Des eurodéputés critiquent la réforme de la facturation de l’analyse financière
Le régulateur européen des marchés financiers, l’Esma, devrait renoncer à vouloir réformer la facturation de l’analyse financière selon une eurodéputée. Si l’abandon de la réforme était confirmé à la fin de l’année par l’Esma, cela devrait soulager les courtiers, les gérants d’actifs, les fournisseurs de recherche indépendants et les autorités qui redoutaient pêle-mêle que cela réduise la quantité d’analyse financière distribuée, pousse les courtiers à augmenter leurs tarifs et in fine ne nuise à la compétitivité de l’industrie financière européenne.

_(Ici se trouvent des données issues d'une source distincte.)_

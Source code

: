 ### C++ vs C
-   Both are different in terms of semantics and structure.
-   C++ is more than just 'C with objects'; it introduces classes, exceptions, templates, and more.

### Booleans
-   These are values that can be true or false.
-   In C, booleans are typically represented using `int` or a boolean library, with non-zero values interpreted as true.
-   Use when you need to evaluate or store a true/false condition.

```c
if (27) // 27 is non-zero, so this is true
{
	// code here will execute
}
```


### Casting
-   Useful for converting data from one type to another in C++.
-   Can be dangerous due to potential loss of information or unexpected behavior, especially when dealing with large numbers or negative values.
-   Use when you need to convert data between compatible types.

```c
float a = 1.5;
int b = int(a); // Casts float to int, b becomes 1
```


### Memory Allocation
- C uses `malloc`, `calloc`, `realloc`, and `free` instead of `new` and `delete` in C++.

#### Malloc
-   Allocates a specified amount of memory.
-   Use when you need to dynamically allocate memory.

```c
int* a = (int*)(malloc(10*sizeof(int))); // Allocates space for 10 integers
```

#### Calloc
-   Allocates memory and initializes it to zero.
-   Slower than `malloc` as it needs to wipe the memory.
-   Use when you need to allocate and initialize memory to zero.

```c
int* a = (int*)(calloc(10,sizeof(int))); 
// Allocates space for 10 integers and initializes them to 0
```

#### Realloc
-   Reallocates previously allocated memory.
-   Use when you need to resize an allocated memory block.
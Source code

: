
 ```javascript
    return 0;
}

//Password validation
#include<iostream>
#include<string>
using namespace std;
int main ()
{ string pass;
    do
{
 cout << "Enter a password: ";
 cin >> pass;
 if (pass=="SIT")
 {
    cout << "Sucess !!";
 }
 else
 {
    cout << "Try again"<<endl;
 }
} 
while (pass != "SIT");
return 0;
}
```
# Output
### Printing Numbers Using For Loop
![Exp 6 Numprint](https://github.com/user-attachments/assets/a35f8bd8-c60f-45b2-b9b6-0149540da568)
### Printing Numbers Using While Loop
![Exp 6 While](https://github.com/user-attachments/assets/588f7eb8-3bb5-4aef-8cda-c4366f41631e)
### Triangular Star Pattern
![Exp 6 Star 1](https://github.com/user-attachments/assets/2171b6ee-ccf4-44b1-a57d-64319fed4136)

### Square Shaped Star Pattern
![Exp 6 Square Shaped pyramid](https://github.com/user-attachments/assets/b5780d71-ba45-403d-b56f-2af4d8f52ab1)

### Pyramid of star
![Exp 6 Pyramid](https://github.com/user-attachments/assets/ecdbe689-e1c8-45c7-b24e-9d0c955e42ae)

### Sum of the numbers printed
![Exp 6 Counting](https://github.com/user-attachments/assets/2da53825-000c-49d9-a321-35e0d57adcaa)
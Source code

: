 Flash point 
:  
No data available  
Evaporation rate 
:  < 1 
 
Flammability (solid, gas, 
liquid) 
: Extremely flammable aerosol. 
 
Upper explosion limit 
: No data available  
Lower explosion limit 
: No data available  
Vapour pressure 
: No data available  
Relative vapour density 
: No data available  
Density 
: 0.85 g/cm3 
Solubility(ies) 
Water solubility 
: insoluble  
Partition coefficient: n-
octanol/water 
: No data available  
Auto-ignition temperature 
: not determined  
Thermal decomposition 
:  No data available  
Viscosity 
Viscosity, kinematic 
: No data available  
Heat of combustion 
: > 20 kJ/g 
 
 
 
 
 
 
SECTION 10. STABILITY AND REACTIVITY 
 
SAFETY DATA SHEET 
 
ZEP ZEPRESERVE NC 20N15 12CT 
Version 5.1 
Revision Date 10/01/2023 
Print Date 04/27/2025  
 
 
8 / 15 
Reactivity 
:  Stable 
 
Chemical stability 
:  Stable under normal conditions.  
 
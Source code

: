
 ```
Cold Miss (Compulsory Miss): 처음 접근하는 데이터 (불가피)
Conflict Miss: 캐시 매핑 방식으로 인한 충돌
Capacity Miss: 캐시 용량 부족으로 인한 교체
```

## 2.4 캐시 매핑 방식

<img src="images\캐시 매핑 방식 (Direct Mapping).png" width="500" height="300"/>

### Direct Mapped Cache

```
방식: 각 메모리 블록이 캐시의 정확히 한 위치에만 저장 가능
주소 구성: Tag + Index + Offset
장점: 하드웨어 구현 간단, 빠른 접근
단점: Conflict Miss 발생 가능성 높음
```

Au nom de la protection des investisseurs, l’Esma a proposé que les gérants payent directement l’analyse financière plutôt que de la facturer aux clients, via les commissions de courtage. «Les eurodéputés ont fait comprendre très clairement à l’Esma que la transparence sur l’usage des commissions [de courtage] suffisait et que l’interdiction des commissions [ndlr: pour facturer l’analyse financière] ne devrait pas être sur la table», a déclaré l’eurodéputée Kay Swinburne, membre de la commission des affaires économiques et monétaires, selon le Financial Times.
Kay Swinburne a fait valoir que des pays auraient la possibilité d’imposer des règles plus strictes que celles proposées par l’Esma à condition de ne pas en dévier trop. Contactée par L’Agefi, l’Esma s’est refusée à tout commentaire, expliquant qu’elle était encore en train d’étudier les réponses qu’elle a reçues à sa consultation sur le sujet. Elle ne devrait rendre ses «conseils techniques» à la Commission européenne qu’à la fin de l’année.
Les propositions faites dans le cadre de la directive MIF 2 ont fait réagir très vivement l’industrie. Les régulateurs nationaux représentés au sein de l’Esma sont divisés. Si la Financial Conduct Authority britannique soutient fortement la réforme, le secrétaire général de l’Autorité des marchés financiers (AMF), Benoît de Juvigny, s’est inquiété que les propositions de l’Esma ne débouchent sur «une baisse drastique des financements affectés à cette recherche», notamment pour les PME.
Le groupe des acteurs des marchés de l’Esma qui rassemble des représentants des consommateurs, des financiers et des universitaires, a aussi estimé que la proposition «aurait des conséquences graves pour les PME» et a demandé au régulateur de l’abandonner.